Obviously, if you login to the same service as the same user on two different devices, that lets a service provider associate both those devices to you.
Likewise, a company might offer you a free service such as Wi-Fi, redemeed via a code that is SMSed to your phone, which lets them tie your laptop and phone together in future.
The FTC refers to this as deterministic tracking, because there is an explicit element to it, and there is at least some opportunity for you to give informed consent.

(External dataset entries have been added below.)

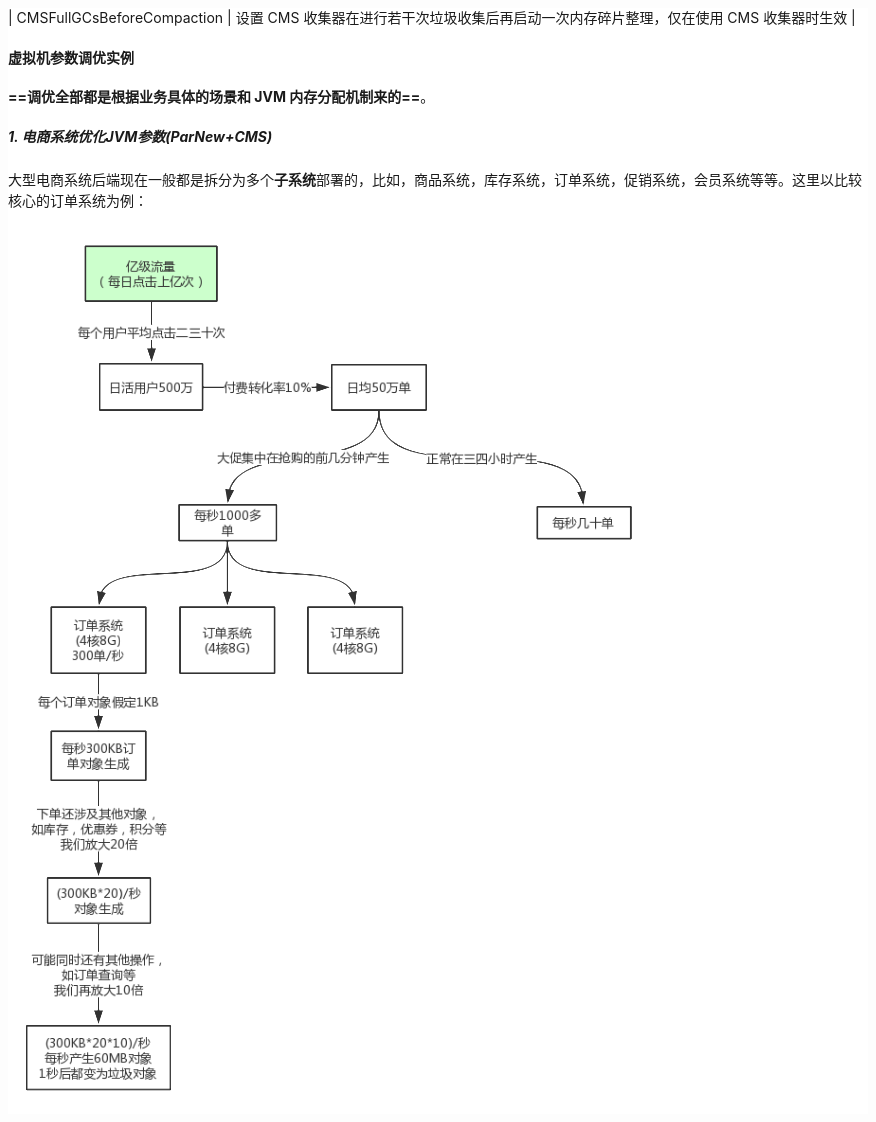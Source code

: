 |   CMSFullGCsBeforeCompaction   | 设置 CMS 收集器在进行若干次垃圾收集后再启动一次内存碎片整理，仅在使用 CMS 收集器时生效 |



#### 虚拟机参数调优实例

**==调优全部都是根据业务具体的场景和 JVM 内存分配机制来的==**。

##### 1. 电商系统优化JVM参数(ParNew+CMS)

大型电商系统后端现在一般都是拆分为多个**子系统**部署的，比如，商品系统，库存系统，订单系统，促销系统，会员系统等等。这里以比较核心的订单系统为例： 

![image-20200621170903343](assets/image-20200621170903343.png)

More worrying is so-called probabilistic tracking, where what you do and how you do it – such as device type, operating system version, screen resolution and IP number – is used to infer which devices probably have a common user.
As the FTC points out:
Such "probabilistic" tracking is generally invisible to consumers and, unlike tracking through cookies, the consumer has no ability to control it. Accordingly, this practice raises a number of privacy concerns and questions.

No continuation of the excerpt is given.